5 New software, platforms, open data

5.1 New software

5.1.1 DeXMS-Sec

  • Name:
    Data eXchange Mediator Synthesizer - Secure
  • Keywords:
    Internet of things, Middleware protocol interoperability, Edge Computing
  • Functional Description:
    To deal with the high technology diversity of the IoT solutions landscape, we have introduced a systematic solution to the IoT interoperability problem at the middleware layer. We identify common interaction abstractions across the multitude of existing heterogeneous IoT protocols and model them into the DeX (Data eXchange) API & connector model. We further elicit the DeXIDL (Interface Description) language to describe the application interfaces of Things in a common abstract way. Based on DeX and DeXIDL, we introduce an architecture for mediators that can bridge heterogeneous Things and their protocols. The outcome of our overall effort is the DeXMS (Mediator Synthesizer) development & runtime framework, which supports the automated synthesis, deployment and execution of mediators at the edge. DeXMS-Sec is the latest version of DeXMS. This framework is built on top of the DeXMS project and adds support of TLS / DTLS-secured protocols.
  • URL:
  • Contact:
    Nikolaos Georgantas
  • Participants:
    Zakaria Benomar, William Aboucaya, Nikolaos Georgantas, Georgios Bouloukakis, Patient Ntumba Wa Ntumba, Pierre Guillaume Raverdy

6 New results

6.1 The Future of e-Democracy: Analyzing and Optimizing Citizen Participation Platforms

Participants: William Aboucaya, Rafael Angarita, Valérie Issarny.

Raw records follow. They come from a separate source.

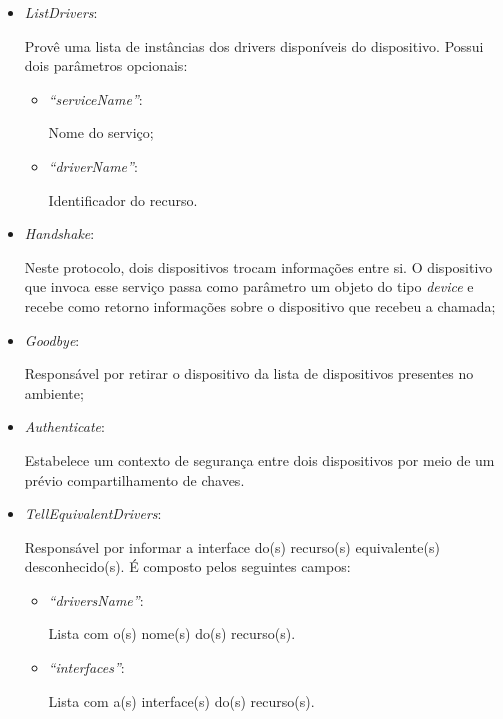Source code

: \begin{itemize}
	\item \emph{ListDrivers}: 

		Provê uma lista de instâncias dos drivers disponíveis do dispositivo. Possui dois parâmetros opcionais:
		\begin{itemize}
			\item \emph{``serviceName''}: 

				Nome do serviço;
			\item \emph{``driverName''}: 

				Identificador do recurso.
		\end{itemize}
	\item \emph{Handshake}: 

		Neste protocolo, dois dispositivos trocam informações entre si. O dispositivo que invoca esse serviço passa como parâmetro um objeto do tipo \emph{device} e recebe como retorno informações sobre o dispositivo que recebeu a chamada;
	\item \emph{Goodbye}: 

		Responsável por retirar o dispositivo da lista de dispositivos presentes no ambiente;
	\item \emph{Authenticate}: 

		Estabelece um contexto de segurança entre dois dispositivos por meio de um prévio compartilhamento de chaves.
	\item \emph{TellEquivalentDrivers}:

		Responsável por informar a interface do(s) recurso(s) equivalente(s) desconhecido(s). É composto pelos seguintes campos:
		\begin{itemize}
			\item \emph{``driversName''}:

			Lista com o(s) nome(s) do(s) recurso(s).

			\item \emph{``interfaces''}:

			Lista com a(s) interface(s) do(s) recurso(s).
		\end{itemize}
\end{itemize}


\begin{comment}
Serão afetados, ainda, dois protocolos básicos, o \emph{Service Call} e o \emph{Notify}, e o serviço \emph{ListDrivers} dos protocolos \emph{Device Driver} e \emph{Register Driver}. Todos esses serviços contém o parâmetro \emph{driver} que passará a representar uma classe dentre as classes de recursos e não mais o nome do recurso simplesmente.
\end{comment}

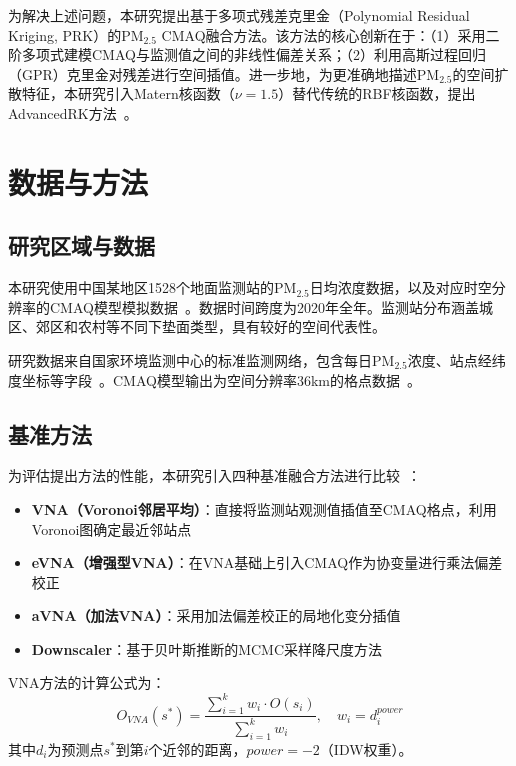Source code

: \documentclass[UTF8, a4paper, 12pt]{article}
\begin{document}
为解决上述问题，本研究提出基于多项式残差克里金（Polynomial Residual Kriging, PRK）的PM$_{2.5}$ CMAQ融合方法。该方法的核心创新在于：（1）采用二阶多项式建模CMAQ与监测值之间的非线性偏差关系；（2）利用高斯过程回归（GPR）克里金对残差进行空间插值。进一步地，为更准确地描述PM$_{2.5}$的空间扩散特征，本研究引入Matern核函数（$\nu=1.5$）替代传统的RBF核函数，提出AdvancedRK方法~\cite{rasmussen2006gaussian}。

\section{数据与方法}

\subsection{研究区域与数据}

本研究使用中国某地区1528个地面监测站的PM$_{2.5}$日均浓度数据，以及对应时空分辨率的CMAQ模型模拟数据~\cite{foley2010CMAQ}。数据时间跨度为2020年全年。监测站分布涵盖城区、郊区和农村等不同下垫面类型，具有较好的空间代表性。

研究数据来自国家环境监测中心的标准监测网络，包含每日PM$_{2.5}$浓度、站点经纬度坐标等字段~\cite{chang2015outlier}。CMAQ模型输出为空间分辨率36km的格点数据~\cite{rodriguez2025downscaling}。

\subsection{基准方法}

为评估提出方法的性能，本研究引入四种基准融合方法进行比较~\cite{liu2019spatial}：

\begin{itemize}
    \item \textbf{VNA（Voronoi邻居平均）}：直接将监测站观测值插值至CMAQ格点，利用Voronoi图确定最近邻站点~\cite{singh2019enhanced}

    \item \textbf{eVNA（增强型VNA）}：在VNA基础上引入CMAQ作为协变量进行乘法偏差校正

    \item \textbf{aVNA（加法VNA）}：采用加法偏差校正的局地化变分插值

    \item \textbf{Downscaler}：基于贝叶斯推断的MCMC采样降尺度方法
\end{itemize}

VNA方法的计算公式为：
\begin{equation}
O_{VNA}(s^*) = \frac{\sum_{i=1}^{k} w_i \cdot O(s_i)}{\sum_{i=1}^{k} w_i}, \quad w_i = d_i^{power}
\end{equation}
其中$d_i$为预测点$s^*$到第$i$个近邻的距离，$power=-2$（IDW权重）。
\end{document}
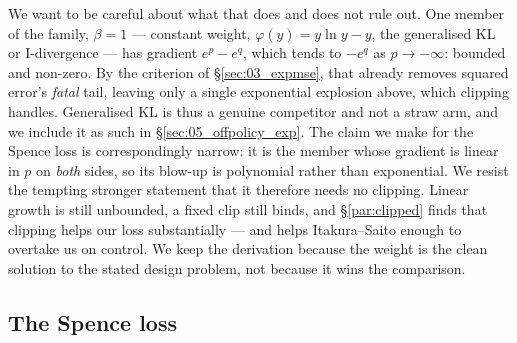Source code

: We want to be careful about what that does and does not rule out. One member of
the family, $\beta=1$ --- constant weight, $\varphi(y)=y\ln y-y$, the
generalised KL or I-divergence --- has gradient $e^{p}-e^{q}$, which tends to
$-e^{q}$ as $p\to-\infty$: bounded and non-zero. By the criterion of
\S\ref{sec:03_expmse}, that already removes squared error's \emph{fatal}
tail, leaving only a single exponential explosion above, which clipping
handles. Generalised KL is thus a genuine competitor and not a straw arm, and
we include it as such in \S\ref{sec:05_offpolicy_exp}. The claim we make for
the Spence loss is correspondingly narrow: it is the member whose gradient is
linear in $p$ on \emph{both} sides, so its blow-up is polynomial rather than
exponential. We resist the tempting stronger statement that it therefore needs
no clipping. Linear growth is still unbounded, a fixed clip still binds, and
\S\ref{par:clipped} finds that clipping helps our loss substantially --- and
helps Itakura--Saito enough to overtake us on control. We keep the derivation
because the weight is the clean solution to the stated design problem, not
because it wins the comparison.

\subsection{The Spence loss}
\label{subsec:spence}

As e-democracy evolves, online participatory platforms are revolutionizing citizen engagement in public decision making, enabling unprecedented scale and geographic reach. This study delves into the diverse landscape of these platforms, uncovering their unique objectives and challenges through semi-structured interviews with platform administrators. Our analysis reveals critical areas for improvement, particularly in managing large-scale participation and fostering collaborative citizen contributions. We propose innovative solutions, including leveraging machine learning for efficient processing of voluminous inputs and implementing collaborative editing tools to enhance collective decision-making. These advancements promise to transform e-democracy, making it more inclusive, efficient, and impactful. Our findings offer valuable guidance for platform administrators and designers, paving the way for the next generation of digital civic engagement tools.

6.2 Finding Conflicts of Opinion in Citizen Participation Platforms

Participants: William Aboucaya, Oana Balalau, Rafael Angarita, Valérie Issarny.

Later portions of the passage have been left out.